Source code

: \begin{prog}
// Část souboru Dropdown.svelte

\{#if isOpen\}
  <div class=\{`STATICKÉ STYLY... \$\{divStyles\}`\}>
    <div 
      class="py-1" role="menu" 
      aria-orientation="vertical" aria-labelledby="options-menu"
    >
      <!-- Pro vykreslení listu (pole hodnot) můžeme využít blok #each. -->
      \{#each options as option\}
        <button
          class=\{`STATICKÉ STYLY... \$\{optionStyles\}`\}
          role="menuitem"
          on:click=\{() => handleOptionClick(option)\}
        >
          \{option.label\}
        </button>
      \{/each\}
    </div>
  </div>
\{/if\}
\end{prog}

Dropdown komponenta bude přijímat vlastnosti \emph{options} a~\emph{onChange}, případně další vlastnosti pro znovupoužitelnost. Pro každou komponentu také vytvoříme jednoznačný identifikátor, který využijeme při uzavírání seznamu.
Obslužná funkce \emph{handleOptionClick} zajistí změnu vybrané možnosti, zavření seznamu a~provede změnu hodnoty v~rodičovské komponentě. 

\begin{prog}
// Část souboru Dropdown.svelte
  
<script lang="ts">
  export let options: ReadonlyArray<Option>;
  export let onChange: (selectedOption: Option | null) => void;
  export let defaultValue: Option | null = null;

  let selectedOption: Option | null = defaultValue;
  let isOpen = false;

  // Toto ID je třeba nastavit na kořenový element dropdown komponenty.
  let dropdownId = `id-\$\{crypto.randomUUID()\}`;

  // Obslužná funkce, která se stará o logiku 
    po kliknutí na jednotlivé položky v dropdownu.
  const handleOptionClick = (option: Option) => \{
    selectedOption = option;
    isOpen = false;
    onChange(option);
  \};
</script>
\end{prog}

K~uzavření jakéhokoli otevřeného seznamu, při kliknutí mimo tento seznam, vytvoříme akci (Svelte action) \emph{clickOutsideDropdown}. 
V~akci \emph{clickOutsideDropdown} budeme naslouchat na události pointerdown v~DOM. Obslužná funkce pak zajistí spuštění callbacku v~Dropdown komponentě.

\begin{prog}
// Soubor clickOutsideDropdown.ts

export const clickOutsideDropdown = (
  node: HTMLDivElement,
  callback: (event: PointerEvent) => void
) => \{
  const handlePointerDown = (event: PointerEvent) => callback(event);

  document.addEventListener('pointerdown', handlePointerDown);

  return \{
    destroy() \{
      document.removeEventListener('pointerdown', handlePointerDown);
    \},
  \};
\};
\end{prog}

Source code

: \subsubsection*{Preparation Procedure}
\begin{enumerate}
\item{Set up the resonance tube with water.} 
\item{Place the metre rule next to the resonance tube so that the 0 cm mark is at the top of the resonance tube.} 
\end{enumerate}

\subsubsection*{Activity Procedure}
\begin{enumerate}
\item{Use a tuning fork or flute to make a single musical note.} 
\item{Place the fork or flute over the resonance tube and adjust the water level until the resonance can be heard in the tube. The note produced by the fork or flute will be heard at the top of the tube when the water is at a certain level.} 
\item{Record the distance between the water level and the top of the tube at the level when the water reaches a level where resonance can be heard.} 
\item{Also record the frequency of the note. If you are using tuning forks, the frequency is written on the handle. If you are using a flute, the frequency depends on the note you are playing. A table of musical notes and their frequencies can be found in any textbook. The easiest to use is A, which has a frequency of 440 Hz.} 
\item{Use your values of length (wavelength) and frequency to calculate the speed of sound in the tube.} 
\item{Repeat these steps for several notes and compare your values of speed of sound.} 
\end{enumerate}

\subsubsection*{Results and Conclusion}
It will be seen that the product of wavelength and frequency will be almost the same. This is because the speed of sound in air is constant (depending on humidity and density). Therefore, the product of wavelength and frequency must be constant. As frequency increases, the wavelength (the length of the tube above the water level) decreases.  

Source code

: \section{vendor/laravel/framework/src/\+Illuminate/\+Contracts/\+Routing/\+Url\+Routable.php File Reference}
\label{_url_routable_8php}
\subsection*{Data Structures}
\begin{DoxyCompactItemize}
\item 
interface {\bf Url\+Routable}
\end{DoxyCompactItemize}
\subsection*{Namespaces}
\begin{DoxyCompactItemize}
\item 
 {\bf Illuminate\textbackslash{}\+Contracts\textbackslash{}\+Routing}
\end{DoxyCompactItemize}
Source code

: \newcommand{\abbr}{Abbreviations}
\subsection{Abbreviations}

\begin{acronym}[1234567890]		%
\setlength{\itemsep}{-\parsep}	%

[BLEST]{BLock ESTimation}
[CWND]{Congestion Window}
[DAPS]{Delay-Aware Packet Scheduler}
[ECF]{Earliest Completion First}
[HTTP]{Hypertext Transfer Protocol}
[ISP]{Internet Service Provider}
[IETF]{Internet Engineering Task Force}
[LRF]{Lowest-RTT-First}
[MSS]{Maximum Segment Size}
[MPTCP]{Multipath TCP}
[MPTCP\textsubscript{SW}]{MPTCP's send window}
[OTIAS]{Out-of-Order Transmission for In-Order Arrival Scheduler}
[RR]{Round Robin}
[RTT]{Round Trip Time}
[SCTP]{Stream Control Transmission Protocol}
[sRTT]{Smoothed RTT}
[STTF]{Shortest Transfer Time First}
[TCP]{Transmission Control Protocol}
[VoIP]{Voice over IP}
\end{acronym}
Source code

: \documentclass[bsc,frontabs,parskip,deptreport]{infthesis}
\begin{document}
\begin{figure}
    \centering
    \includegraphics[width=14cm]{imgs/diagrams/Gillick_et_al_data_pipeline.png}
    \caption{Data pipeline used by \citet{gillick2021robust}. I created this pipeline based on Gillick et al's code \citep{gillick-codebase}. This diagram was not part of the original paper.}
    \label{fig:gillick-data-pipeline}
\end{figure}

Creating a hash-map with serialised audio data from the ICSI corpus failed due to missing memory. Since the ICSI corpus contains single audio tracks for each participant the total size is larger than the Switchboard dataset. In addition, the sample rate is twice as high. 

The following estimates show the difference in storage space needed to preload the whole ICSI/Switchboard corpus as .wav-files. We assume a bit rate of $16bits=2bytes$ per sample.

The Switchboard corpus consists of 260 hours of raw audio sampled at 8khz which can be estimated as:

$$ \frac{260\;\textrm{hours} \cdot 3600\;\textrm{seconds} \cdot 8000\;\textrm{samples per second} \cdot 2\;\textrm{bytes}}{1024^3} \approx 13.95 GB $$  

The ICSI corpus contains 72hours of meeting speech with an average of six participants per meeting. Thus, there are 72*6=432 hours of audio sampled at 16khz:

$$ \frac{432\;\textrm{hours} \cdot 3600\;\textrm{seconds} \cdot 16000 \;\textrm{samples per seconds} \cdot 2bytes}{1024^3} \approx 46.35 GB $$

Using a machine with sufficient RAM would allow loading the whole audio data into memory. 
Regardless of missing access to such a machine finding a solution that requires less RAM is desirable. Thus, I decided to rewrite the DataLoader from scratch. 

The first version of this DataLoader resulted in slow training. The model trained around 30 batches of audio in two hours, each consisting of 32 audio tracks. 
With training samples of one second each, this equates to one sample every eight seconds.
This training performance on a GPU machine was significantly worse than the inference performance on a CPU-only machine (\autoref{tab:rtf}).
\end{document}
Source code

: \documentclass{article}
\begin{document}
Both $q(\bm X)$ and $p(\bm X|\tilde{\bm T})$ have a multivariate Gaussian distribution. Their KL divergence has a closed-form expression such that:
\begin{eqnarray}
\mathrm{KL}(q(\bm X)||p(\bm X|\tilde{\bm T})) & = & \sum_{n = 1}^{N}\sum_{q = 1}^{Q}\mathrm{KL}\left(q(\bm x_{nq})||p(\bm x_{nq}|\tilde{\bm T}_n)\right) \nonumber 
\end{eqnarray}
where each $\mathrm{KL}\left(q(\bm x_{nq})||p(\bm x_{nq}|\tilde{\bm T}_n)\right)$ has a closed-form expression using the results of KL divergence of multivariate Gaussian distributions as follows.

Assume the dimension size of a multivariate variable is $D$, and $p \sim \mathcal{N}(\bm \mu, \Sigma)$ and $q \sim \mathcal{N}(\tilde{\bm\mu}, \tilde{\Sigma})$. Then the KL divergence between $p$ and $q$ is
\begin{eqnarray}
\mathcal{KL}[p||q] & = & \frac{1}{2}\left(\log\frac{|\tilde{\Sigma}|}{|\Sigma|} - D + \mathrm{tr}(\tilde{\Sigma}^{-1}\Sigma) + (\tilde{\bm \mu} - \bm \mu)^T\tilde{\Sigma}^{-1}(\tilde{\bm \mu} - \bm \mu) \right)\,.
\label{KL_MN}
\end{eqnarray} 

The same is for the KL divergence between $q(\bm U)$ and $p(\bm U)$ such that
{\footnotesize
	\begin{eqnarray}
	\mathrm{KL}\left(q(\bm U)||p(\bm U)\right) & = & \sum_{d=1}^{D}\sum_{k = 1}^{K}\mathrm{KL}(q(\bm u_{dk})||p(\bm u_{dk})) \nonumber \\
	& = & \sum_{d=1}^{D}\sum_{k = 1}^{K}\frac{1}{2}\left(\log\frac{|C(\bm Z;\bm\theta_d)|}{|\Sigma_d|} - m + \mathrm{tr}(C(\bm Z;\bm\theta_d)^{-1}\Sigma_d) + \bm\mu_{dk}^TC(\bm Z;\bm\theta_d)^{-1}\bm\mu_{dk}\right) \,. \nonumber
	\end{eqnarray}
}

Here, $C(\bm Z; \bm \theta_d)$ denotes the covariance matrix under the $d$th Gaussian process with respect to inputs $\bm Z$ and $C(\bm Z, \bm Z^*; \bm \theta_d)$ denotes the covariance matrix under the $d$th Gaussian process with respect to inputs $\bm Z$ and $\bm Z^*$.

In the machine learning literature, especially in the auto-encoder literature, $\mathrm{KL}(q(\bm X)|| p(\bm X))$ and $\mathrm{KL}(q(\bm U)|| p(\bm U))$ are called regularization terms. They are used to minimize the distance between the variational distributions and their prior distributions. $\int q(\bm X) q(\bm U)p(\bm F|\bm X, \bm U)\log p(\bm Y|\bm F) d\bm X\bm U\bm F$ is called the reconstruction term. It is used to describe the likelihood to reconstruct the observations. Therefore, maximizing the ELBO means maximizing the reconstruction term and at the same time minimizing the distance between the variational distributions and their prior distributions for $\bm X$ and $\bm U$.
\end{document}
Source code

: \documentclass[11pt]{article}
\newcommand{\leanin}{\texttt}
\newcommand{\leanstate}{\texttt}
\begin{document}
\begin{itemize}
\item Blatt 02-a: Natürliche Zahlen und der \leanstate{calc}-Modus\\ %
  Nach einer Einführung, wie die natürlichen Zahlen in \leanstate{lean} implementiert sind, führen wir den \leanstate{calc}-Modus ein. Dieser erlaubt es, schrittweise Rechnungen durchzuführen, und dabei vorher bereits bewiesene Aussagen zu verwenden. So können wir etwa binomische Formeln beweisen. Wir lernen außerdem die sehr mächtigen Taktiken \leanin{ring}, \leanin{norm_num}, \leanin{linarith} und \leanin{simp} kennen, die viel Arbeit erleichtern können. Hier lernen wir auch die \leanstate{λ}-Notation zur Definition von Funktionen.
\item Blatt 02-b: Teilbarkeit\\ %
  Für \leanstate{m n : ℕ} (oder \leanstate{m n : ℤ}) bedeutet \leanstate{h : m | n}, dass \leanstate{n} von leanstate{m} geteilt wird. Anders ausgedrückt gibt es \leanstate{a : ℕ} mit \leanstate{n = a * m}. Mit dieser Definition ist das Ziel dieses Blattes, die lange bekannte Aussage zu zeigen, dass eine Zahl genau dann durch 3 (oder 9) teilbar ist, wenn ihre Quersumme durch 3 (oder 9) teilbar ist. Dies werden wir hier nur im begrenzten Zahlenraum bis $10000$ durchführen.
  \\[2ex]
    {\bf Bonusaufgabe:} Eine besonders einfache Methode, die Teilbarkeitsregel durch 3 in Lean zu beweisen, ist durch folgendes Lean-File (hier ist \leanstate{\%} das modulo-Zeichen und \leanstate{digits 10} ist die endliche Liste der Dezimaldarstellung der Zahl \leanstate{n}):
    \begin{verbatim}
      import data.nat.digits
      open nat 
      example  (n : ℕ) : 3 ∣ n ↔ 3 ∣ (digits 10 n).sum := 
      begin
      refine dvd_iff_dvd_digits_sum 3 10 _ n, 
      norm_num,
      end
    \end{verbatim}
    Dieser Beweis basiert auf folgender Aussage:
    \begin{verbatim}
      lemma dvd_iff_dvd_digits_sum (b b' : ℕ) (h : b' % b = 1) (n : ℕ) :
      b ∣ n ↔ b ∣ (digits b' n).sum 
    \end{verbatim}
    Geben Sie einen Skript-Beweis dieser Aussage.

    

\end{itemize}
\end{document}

**What you should do**
Within the lines above, find those holding the word "approx" and copy them.

**Result of this exercise**
$$ \frac{260\;\textrm{hours} \cdot 3600\;\textrm{seconds} \cdot 8000\;\textrm{samples per second} \cdot 2\;\textrm{bytes}}{1024^3} \approx 13.95 GB $$  
$$ \frac{432\;\textrm{hours} \cdot 3600\;\textrm{seconds} \cdot 16000 \;\textrm{samples per seconds} \cdot 2bytes}{1024^3} \approx 46.35 GB $$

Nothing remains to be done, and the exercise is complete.